カトリーナの視線の先に目をやると、セリーヌが鬼のような顔でカトリーナを睨んでいた。あの女、最後までカトリーナを苦しませるなんて許せない。
震えるカトリーナを、ギュッと抱きしめた。そしてセリーヌの方を向く。
「私からも話をさせて下さい。セリーヌ王女は、カトリーナ王女に無実の罪を着せて命を奪おうとしました。
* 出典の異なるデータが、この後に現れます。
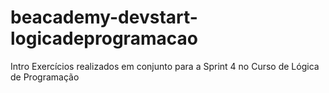 # beacademy-devstart-logicadeprogramacao


Intro
Exercícios realizados em conjunto para a Sprint 4 no Curso de Lógica de Programação
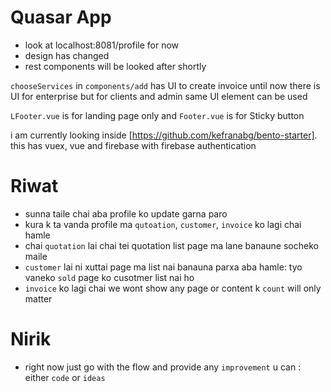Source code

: # Quasar App

- look at localhost:8081/profile for now
- design has changed 
- rest components will be looked after shortly

`chooseServices` in `components/add` has UI to create invoice
until now there is UI for enterprise but for clients and admin same UI element can be used


`LFooter.vue` is for landing page only and `Footer.vue` is for Sticky button

i am currently looking inside [https://github.com/kefranabg/bento-starter]. this has vuex, vue and firebase with firebase authentication

# Riwat
- sunna taile chai aba profile ko update garna paro 
 - kura k ta vanda profile ma `qutoation`, `customer`, `invoice` ko lagi chai hamle 
 - chai `quotation` lai chai tei quotation list page ma lane banaune socheko maile
 - `customer` lai ni xuttai page ma list nai banauna parxa aba hamle: tyo vaneko `sold` page ko cusotmer list nai ho
 - `invoice` ko lagi chai we wont show any page or content k `count` will only matter
# Nirik
- right now just go with the flow and provide any `improvement` u can : either `code` or `ideas`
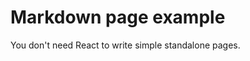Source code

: <!-- ---
title: Markdown page example
--- -->

# Markdown page example

You don't need React to write simple standalone pages.
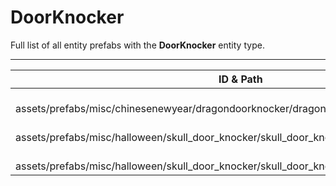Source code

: # DoorKnocker
Full list of all <Badge type="warning" text="3"/> entity prefabs with the **DoorKnocker** entity type.

---
| ID & Path |
| --- |
| <Badge type="tip" text="4125587834"/> <br> assets/prefabs/misc/chinesenewyear/dragondoorknocker/dragondoorknocker.deployed.prefab |
| <Badge type="tip" text="622673951"/> <br> assets/prefabs/misc/halloween/skull_door_knocker/skull_door_knocker.deployed.prefab |
| <Badge type="tip" text="1796973138"/> <br> assets/prefabs/misc/halloween/skull_door_knocker/skull_door_knocker.prefab |
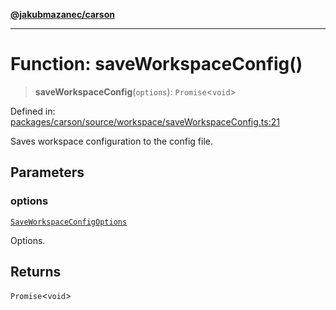 [**@jakubmazanec/carson**](../README.md)

---

# Function: saveWorkspaceConfig()

> **saveWorkspaceConfig**(`options`): `Promise`\<`void`\>

Defined in:
[packages/carson/source/workspace/saveWorkspaceConfig.ts:21](https://github.com/jakubmazanec/tools/blob/b189bd808f93a39eacbf7e401a82a754c5ce3b63/packages/carson/source/workspace/saveWorkspaceConfig.ts#L21)

Saves workspace configuration to the config file.

## Parameters

### options

[`SaveWorkspaceConfigOptions`](../type-aliases/SaveWorkspaceConfigOptions.md)

Options.

## Returns

`Promise`\<`void`\>
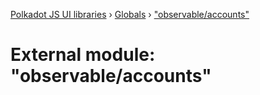 [Polkadot JS UI libraries](../README.md) › [Globals](../globals.md) › ["observable/accounts"](_observable_accounts_.md)

# External module: "observable/accounts"


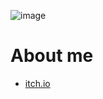 ![image](https://github.com/user-attachments/assets/aadc0f3a-0b83-49e2-8aef-ee320b08f619)

# About me

- [itch.io](https://xynth.itch.io)

<!--
**xyntheria/xyntheria** is a ✨ _special_ ✨ repository because its `README.md` (this file) appears on your GitHub profile.

Here are some ideas to get you started:

- 🔭 I’m currently working on ...
- 🌱 I’m currently learning ...
- 👯 I’m looking to collaborate on ...
- 🤔 I’m looking for help with ...
- 💬 Ask me about ...
- 📫 How to reach me: ...
- 😄 Pronouns: ...
- ⚡ Fun fact: ...
-->
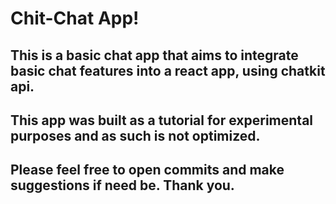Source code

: # Chit-Chat App!

## This is a basic chat app that aims to integrate basic chat features into a react app, using chatkit api.

## This app was built as a tutorial for experimental purposes and as such is not optimized.

## Please feel free to open commits and make suggestions if need be. Thank you.
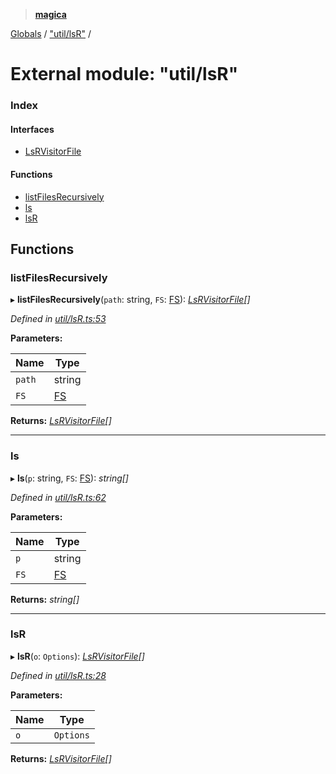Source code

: > **[magica](../README.md)**

[Globals](../README.md) / ["util/lsR"](_util_lsr_.md) /

# External module: "util/lsR"

### Index

#### Interfaces

* [LsRVisitorFile](../interfaces/_util_lsr_.lsrvisitorfile.md)

#### Functions

* [listFilesRecursively](_util_lsr_.md#listfilesrecursively)
* [ls](_util_lsr_.md#ls)
* [lsR](_util_lsr_.md#lsr)

## Functions

###  listFilesRecursively

▸ **listFilesRecursively**(`path`: string, `FS`: [FS](../interfaces/_emscriptenfs_.fs.md)): *[LsRVisitorFile](../interfaces/_util_lsr_.lsrvisitorfile.md)[]*

*Defined in [util/lsR.ts:53](https://github.com/cancerberoSgx/magica/blob/cdb8012/src/util/lsR.ts#L53)*

**Parameters:**

Name | Type |
------ | ------ |
`path` | string |
`FS` | [FS](../interfaces/_emscriptenfs_.fs.md) |

**Returns:** *[LsRVisitorFile](../interfaces/_util_lsr_.lsrvisitorfile.md)[]*

___

###  ls

▸ **ls**(`p`: string, `FS`: [FS](../interfaces/_emscriptenfs_.fs.md)): *string[]*

*Defined in [util/lsR.ts:62](https://github.com/cancerberoSgx/magica/blob/cdb8012/src/util/lsR.ts#L62)*

**Parameters:**

Name | Type |
------ | ------ |
`p` | string |
`FS` | [FS](../interfaces/_emscriptenfs_.fs.md) |

**Returns:** *string[]*

___

###  lsR

▸ **lsR**(`o`: `Options`): *[LsRVisitorFile](../interfaces/_util_lsr_.lsrvisitorfile.md)[]*

*Defined in [util/lsR.ts:28](https://github.com/cancerberoSgx/magica/blob/cdb8012/src/util/lsR.ts#L28)*

**Parameters:**

Name | Type |
------ | ------ |
`o` | `Options` |

**Returns:** *[LsRVisitorFile](../interfaces/_util_lsr_.lsrvisitorfile.md)[]*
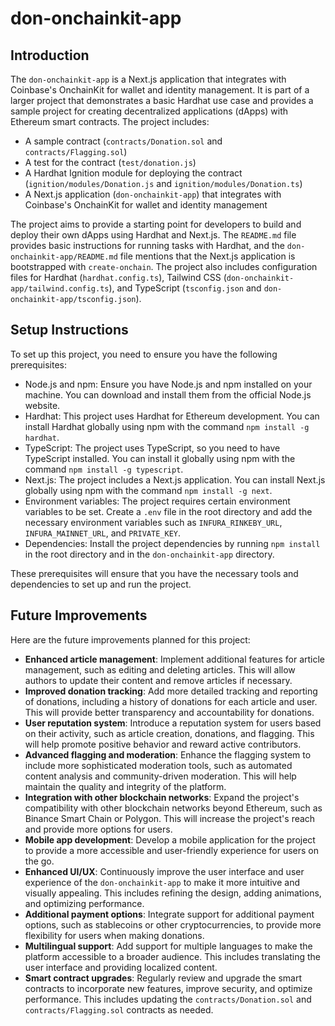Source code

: # don-onchainkit-app

## Introduction

The `don-onchainkit-app` is a Next.js application that integrates with Coinbase's OnchainKit for wallet and identity management. It is part of a larger project that demonstrates a basic Hardhat use case and provides a sample project for creating decentralized applications (dApps) with Ethereum smart contracts. The project includes:

* A sample contract (`contracts/Donation.sol` and `contracts/Flagging.sol`)
* A test for the contract (`test/donation.js`)
* A Hardhat Ignition module for deploying the contract (`ignition/modules/Donation.js` and `ignition/modules/Donation.ts`)
* A Next.js application (`don-onchainkit-app`) that integrates with Coinbase's OnchainKit for wallet and identity management

The project aims to provide a starting point for developers to build and deploy their own dApps using Hardhat and Next.js. The `README.md` file provides basic instructions for running tasks with Hardhat, and the `don-onchainkit-app/README.md` file mentions that the Next.js application is bootstrapped with `create-onchain`. The project also includes configuration files for Hardhat (`hardhat.config.ts`), Tailwind CSS (`don-onchainkit-app/tailwind.config.ts`), and TypeScript (`tsconfig.json` and `don-onchainkit-app/tsconfig.json`).

## Setup Instructions

To set up this project, you need to ensure you have the following prerequisites:

* Node.js and npm: Ensure you have Node.js and npm installed on your machine. You can download and install them from the official Node.js website.
* Hardhat: This project uses Hardhat for Ethereum development. You can install Hardhat globally using npm with the command `npm install -g hardhat`.
* TypeScript: The project uses TypeScript, so you need to have TypeScript installed. You can install it globally using npm with the command `npm install -g typescript`.
* Next.js: The project includes a Next.js application. You can install Next.js globally using npm with the command `npm install -g next`.
* Environment variables: The project requires certain environment variables to be set. Create a `.env` file in the root directory and add the necessary environment variables such as `INFURA_RINKEBY_URL`, `INFURA_MAINNET_URL`, and `PRIVATE_KEY`.
* Dependencies: Install the project dependencies by running `npm install` in the root directory and in the `don-onchainkit-app` directory.

These prerequisites will ensure that you have the necessary tools and dependencies to set up and run the project.

## Future Improvements

Here are the future improvements planned for this project:

* **Enhanced article management**: Implement additional features for article management, such as editing and deleting articles. This will allow authors to update their content and remove articles if necessary.
* **Improved donation tracking**: Add more detailed tracking and reporting of donations, including a history of donations for each article and user. This will provide better transparency and accountability for donations.
* **User reputation system**: Introduce a reputation system for users based on their activity, such as article creation, donations, and flagging. This will help promote positive behavior and reward active contributors.
* **Advanced flagging and moderation**: Enhance the flagging system to include more sophisticated moderation tools, such as automated content analysis and community-driven moderation. This will help maintain the quality and integrity of the platform.
* **Integration with other blockchain networks**: Expand the project's compatibility with other blockchain networks beyond Ethereum, such as Binance Smart Chain or Polygon. This will increase the project's reach and provide more options for users.
* **Mobile app development**: Develop a mobile application for the project to provide a more accessible and user-friendly experience for users on the go.
* **Enhanced UI/UX**: Continuously improve the user interface and user experience of the `don-onchainkit-app` to make it more intuitive and visually appealing. This includes refining the design, adding animations, and optimizing performance.
* **Additional payment options**: Integrate support for additional payment options, such as stablecoins or other cryptocurrencies, to provide more flexibility for users when making donations.
* **Multilingual support**: Add support for multiple languages to make the platform accessible to a broader audience. This includes translating the user interface and providing localized content.
* **Smart contract upgrades**: Regularly review and upgrade the smart contracts to incorporate new features, improve security, and optimize performance. This includes updating the `contracts/Donation.sol` and `contracts/Flagging.sol` contracts as needed.
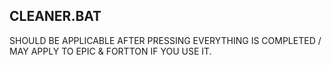 ## CLEANER.BAT

SHOULD BE APPLICABLE AFTER PRESSING EVERYTHING IS COMPLETED / MAY APPLY TO EPIC & FORTTON IF YOU USE IT.
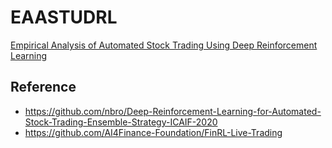 # EAASTUDRL
[Empirical Analysis of Automated Stock Trading Using Deep Reinforcement Learning](https://www.mdpi.com/2076-3417/13/1/633#B10-applsci-13-00633)
## Reference
- https://github.com/nbro/Deep-Reinforcement-Learning-for-Automated-Stock-Trading-Ensemble-Strategy-ICAIF-2020
- https://github.com/AI4Finance-Foundation/FinRL-Live-Trading
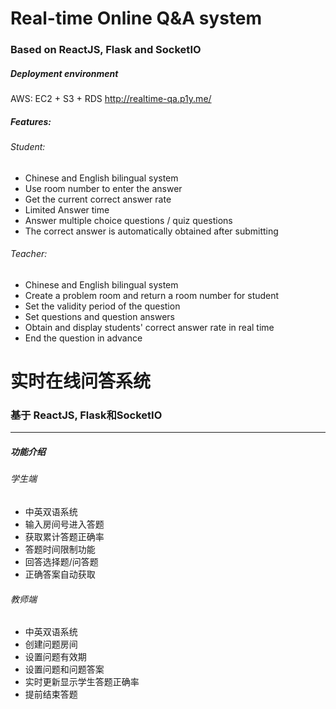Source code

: # Real-time Online Q&A system
### Based on ReactJS, Flask and SocketIO
##### Deployment environment
AWS: EC2 + S3 + RDS
http://realtime-qa.p1y.me/
##### Features:
###### Student:
* Chinese and English bilingual system
* Use room number to enter the answer
* Get the current correct answer rate
* Limited Answer time 
* Answer multiple choice questions / quiz questions
* The correct answer is automatically obtained after submitting

###### Teacher:
* Chinese and English bilingual system
* Create a problem room and return a room number for student
* Set the validity period of the question
* Set questions and question answers
* Obtain and display students' correct answer rate in real time
* End the question in advance

# 实时在线问答系统
### 基于 ReactJS, Flask和SocketIO
***
##### 功能介绍
###### 学生端
* 中英双语系统
* 输入房间号进入答题
* 获取累计答题正确率
* 答题时间限制功能
* 回答选择题/问答题
* 正确答案自动获取 

###### 教师端
* 中英双语系统
* 创建问题房间
* 设置问题有效期
* 设置问题和问题答案
* 实时更新显示学生答题正确率
* 提前结束答题
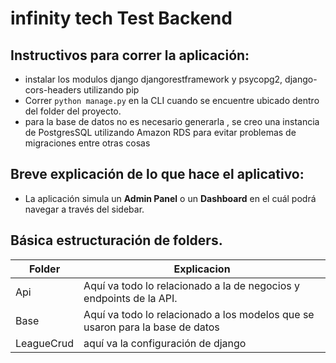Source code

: # infinity tech Test Backend

## Instructivos para correr la aplicación:

- instalar los modulos django djangorestframework y psycopg2, django-cors-headers utilizando pip
- Correr `python manage.py` en la CLI cuando se encuentre ubicado dentro del folder del proyecto.
- para la base de datos no es necesario generarla , se creo una instancia de PostgresSQL utilizando
  Amazon RDS para evitar problemas de migraciones entre otras cosas

## Breve explicación de lo que hace el aplicativo:

- La aplicación simula un **Admin Panel** o un **Dashboard** en el cuál podrá navegar a través del sidebar.

## Básica estructuración de folders.

| Folder     | Explicacion                                                                   |
| --------   | ----------------------------------------------------------------------------- |
| Api        | Aquí va todo lo relacionado a la de negocios y endpoints de la API.           |
| Base       | Aquí va todo lo relacionado a los modelos que se usaron para la base de datos |
| LeagueCrud | aquí va la configuración de django                                            |
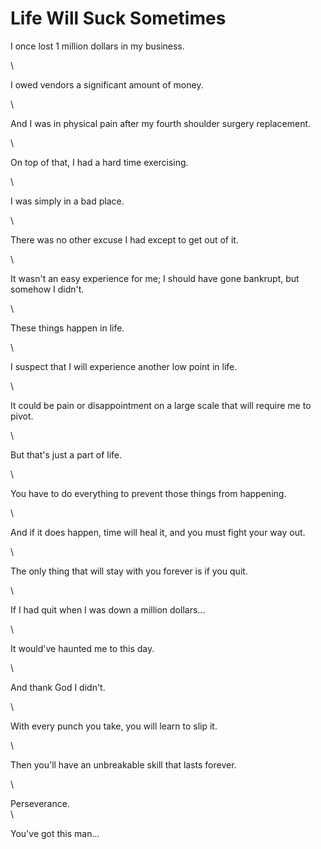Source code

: # Life Will Suck Sometimes

I once lost 1 million dollars in my business.

\


I owed vendors a significant amount of money.

\


And I was in physical pain after my fourth shoulder surgery replacement.

\


On top of that, I had a hard time exercising.

\


I was simply in a bad place.

\


There was no other excuse I had except to get out of it.

\


It wasn't an easy experience for me; I should have gone bankrupt, but somehow I didn't.

\


These things happen in life.

\


I suspect that I will experience another low point in life.

\


It could be pain or disappointment on a large scale that will require me to pivot.

\


But that's just a part of life.

\


You have to do everything to prevent those things from happening.

\


And if it does happen, time will heal it, and you must fight your way out.

\


The only thing that will stay with you forever is if you quit.

\


If I had quit when I was down a million dollars...

\


It would've haunted me to this day.

\


And thank God I didn't.

\


With every punch you take, you will learn to slip it.

\


Then you'll have an unbreakable skill that lasts forever.

\


Perseverance.\
\


You've got this man...
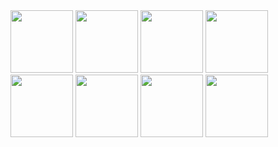 <img src="https://cdn.jsdelivr.net/gh/devicons/devicon/icons/cplusplus/cplusplus-original.svg" width="100px" height="100px">
<img src="https://cdn.jsdelivr.net/gh/devicons/devicon/icons/rust/rust-plain.svg" width="100px" height="100px">
<img src="https://cdn.jsdelivr.net/gh/devicons/devicon/icons/html5/html5-original.svg" width="100px" height="100px">
<img src="https://cdn.jsdelivr.net/gh/devicons/devicon/icons/javascript/javascript-original.svg" width="100px" height="100px">
<img src="https://cdn.jsdelivr.net/gh/devicons/devicon/icons/css3/css3-original.svg" width="100px" height="100px">
<img src="https://cdn.jsdelivr.net/gh/devicons/devicon/icons/python/python-original.svg" width="100px" height="100px">
<img src="https://cdn.jsdelivr.net/gh/devicons/devicon/icons/react/react-original.svg" width="100px" height="100px">
<img src="https://cdn.jsdelivr.net/gh/devicons/devicon/icons/unrealengine/unrealengine-original.svg" width="100px" height="100px">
その証拠もこちらにあります」
セリーヌが僕に計画を話していた映像や、地下牢での会話を証拠として提出した。
「僕はセリーヌ王女の作戦に乗るふりをし、カトリーナ王女を救い出しました。彼女は稀にみる魔力の持ち主。そんな彼女を無実の罪で追い出そうとするなんて!」
ギロリとセリーヌを睨みつけた。
「どうして?ダークは私が好きだったのではないの?どうしてこんな酷い事をするの?」
「僕が君を好きだった?君の頭は本当におめでたいんだね。僕はずっとカトリーナが好きだったんだ。カトリーナを守るために、そして君を地獄に叩き落すために、ずっと我慢していたんだ。でも、それも今日で終わりだ」
「あなた、私をだましていたの?私は王女よ。こんな事をして、ただで済むと思っているの?」
「ただで済まないのは、君の方だよ。セリーヌ王女」
僕たちの話しに入って来たのは、父上だ。